AuthorSpaulding, Norman W.
  1. The Rhetoric of Crisis II. The Rhetoric of Commercial Degeneration III. The Absent Object of Nostalgia and Other Anachronisms IV. The Modernist Turn: Law as a Useful Art I. THE RHETORIC OF CRISIS

    Over the course of the twentieth century the organized bar spent most of its regulatory energy chasing after lawyers who dared to advertise and lawyers and laypersons who were engaged in various forms of what the bar defined as unauthorized practice of law. (1) Combined with minimum fee schedules, "treaties" with other professional service providers delimiting areas of non-competition, mandatory examination and licensing by state bars, and moral character review for admission to practice, the bar's restrictions on advertising and unauthorized practice implemented a very specific idea of professionalism. Although actual professional misconduct in the service of clients was an indirect object of concern, by any measure it received relatively little attention from the bench and bar. (2) Pro bono service and other means of ensuring that middle- and low-income Americans had access to the legal system were even lower priorities. (3)

    Toward the end of the century, courts, commentators and legislators sniffed out the protectionism latent in the bar's concept of professionalism and began to dismantle its associated regulatory structure. Post-functionalist sociologists documented the yawning gap between the profession's lofty, service-oriented ideals and its lucrative regulatory practices. (4) The Supreme Court struck down restrictions on certain kinds of advertising and solicitation by lawyers as inconsistent with the First Amendment; (5) it struck down minimum fee schedules on the theory that the practice of law is indeed "commerce" under the Sherman Act; (6) it struck down certain state residency restrictions on law practice; (7) it recognized basic constitutional limits on the use of moral character review to arbitrarily exclude qualified candidates for admission to practice; (8) it imposed constraints on the use of member dues for political action by state bar associations; (9) and it recognized the right of lawyers to work in concert with public interest organizations and labor unions to expand access to legal services. (10) At the state level, patently overbroad unauthorized practice laws were occasionally revisited by state legislatures and challenged on First Amendment grounds in the courts. (11) While there has been little, if any, movement in recent decades to improve access to legal services, (12) courts began to address professional misconduct in the service of clients by recognizing (albeit without much palpable enthusiasm) malpractice claims against lawyers in civil practice (13) and ineffective assistance of counsel claims under the Sixth Amendment against criminal lawyers. (14)
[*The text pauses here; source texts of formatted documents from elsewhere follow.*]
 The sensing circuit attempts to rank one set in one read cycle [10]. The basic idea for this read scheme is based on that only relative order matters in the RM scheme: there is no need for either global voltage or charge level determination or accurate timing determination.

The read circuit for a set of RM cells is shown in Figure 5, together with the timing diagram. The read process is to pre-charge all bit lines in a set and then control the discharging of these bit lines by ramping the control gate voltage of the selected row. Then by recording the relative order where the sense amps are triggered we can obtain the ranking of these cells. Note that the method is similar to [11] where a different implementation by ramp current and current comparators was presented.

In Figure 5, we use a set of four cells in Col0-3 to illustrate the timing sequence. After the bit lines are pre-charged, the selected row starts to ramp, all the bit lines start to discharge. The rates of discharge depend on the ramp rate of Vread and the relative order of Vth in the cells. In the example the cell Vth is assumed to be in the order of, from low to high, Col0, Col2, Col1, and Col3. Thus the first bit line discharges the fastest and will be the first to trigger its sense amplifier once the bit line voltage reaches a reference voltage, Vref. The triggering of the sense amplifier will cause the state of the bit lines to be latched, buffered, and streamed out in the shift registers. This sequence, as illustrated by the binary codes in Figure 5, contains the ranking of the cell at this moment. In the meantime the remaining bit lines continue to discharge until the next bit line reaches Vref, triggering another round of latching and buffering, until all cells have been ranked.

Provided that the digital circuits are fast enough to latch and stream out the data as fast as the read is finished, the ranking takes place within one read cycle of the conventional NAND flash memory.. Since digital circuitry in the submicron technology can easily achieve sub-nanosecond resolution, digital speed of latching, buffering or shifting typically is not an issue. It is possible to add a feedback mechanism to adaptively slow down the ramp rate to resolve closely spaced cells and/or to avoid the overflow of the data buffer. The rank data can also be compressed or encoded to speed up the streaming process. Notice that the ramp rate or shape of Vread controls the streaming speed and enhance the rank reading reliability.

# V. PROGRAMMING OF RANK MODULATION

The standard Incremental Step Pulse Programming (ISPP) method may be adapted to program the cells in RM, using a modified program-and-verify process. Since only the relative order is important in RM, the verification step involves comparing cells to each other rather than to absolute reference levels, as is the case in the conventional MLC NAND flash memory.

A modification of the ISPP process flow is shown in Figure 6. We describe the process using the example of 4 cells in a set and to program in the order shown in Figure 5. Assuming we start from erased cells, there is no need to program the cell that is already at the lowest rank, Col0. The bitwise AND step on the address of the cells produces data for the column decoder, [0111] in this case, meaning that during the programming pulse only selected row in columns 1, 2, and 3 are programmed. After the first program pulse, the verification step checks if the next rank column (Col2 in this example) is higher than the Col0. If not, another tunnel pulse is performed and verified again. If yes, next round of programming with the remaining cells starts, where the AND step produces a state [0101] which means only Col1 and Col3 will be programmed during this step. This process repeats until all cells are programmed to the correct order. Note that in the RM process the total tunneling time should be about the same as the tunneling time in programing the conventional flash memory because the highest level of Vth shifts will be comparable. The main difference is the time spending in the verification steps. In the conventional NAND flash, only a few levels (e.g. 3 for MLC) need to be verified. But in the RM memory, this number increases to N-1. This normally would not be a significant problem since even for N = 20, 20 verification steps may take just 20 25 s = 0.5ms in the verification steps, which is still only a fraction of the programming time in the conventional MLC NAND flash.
    It is perhaps no accident that the anti-protectionist developments of the last four decades coincide with pitched expressions of anxiety by elite members of the bar about a "crisis" of professionalism. (15) As the bar has been forced to release some of its control over competition for legal services, frustration with the new demands of competition has been expressed as anxiety over declining standards of professionalism, increasing commercialization, and the legal profession's corresponding loss of prestige in the public eye. (16) Examples of actual misconduct in the service of clients, which had never really been a priority in twentieth century professional regulation, were suddenly invoked as proof of this crisis. (17)

    In fact, the rhetoric of crisis may be inherent in the concept of professionalism to which elite American lawyers have been attached. There is, to begin with, Rayman Solomon's argument that elites in the legal profession experienced "crises" in professionalism almost continuously over the course of the twentieth century--even through decades in which the protectionist regulatory project appeared unimpeachable. (18) Expert "[k]nowledge and autonomy are the cornerstones of this elite construction of the profession and their development and preservation are the defining characteristics of the rhetoric of being a professional. Bar leaders," he summarizes, regularly "invoke the concept of professionalism to lament the decline of some aspect of this normative universe and to exhort their audience to reestablish the norms." (19) He goes on to examine five separate periods in which elite twentieth century lawyers adopted the rhetoric of decline, lamentation, and exhortation in response to perceived crises in professionalism.

    There is also, as Burton Bledstein has carefully documented, a remarkably persistent, distinctively middle-Victorian set of values, dispositions, and class consciousness that seems to preclude any deep feeling of security among lawyers (and perhaps all professionals) even as the size and profitability of the profession expands. According to Bledstein, the professional not only "mastered an esoteric but useful body of systematic knowledge," "completed theoretical training," "received a degree or license from a recognized institution," (20) and "embraced an ethic of service" in which "dedication to a client's interest took precedence over personal profit," (21) the professional also relied upon a constant dissemination of symbols to "emphasize[] professional authority." (22) These symbols included "[d]egrees, diplomas, and honorary awards ... on the office walls of a certified practitioner;" (23) the lawyer's "'casebooks' and legal library;" (24) "the number of technical aids in an office, the number of articles and books on a vita, [and] the income and lifestyle of a successful practitioner." (25) The effect was to draw into relief "the complexity of a subject, its forbidding nature to the layman, the uninitiated, and even the inexperienced practitioner." (26) Appreciation of complexity correspondingly "reinforced the public's consciousness of its dependence" upon the professional. (27)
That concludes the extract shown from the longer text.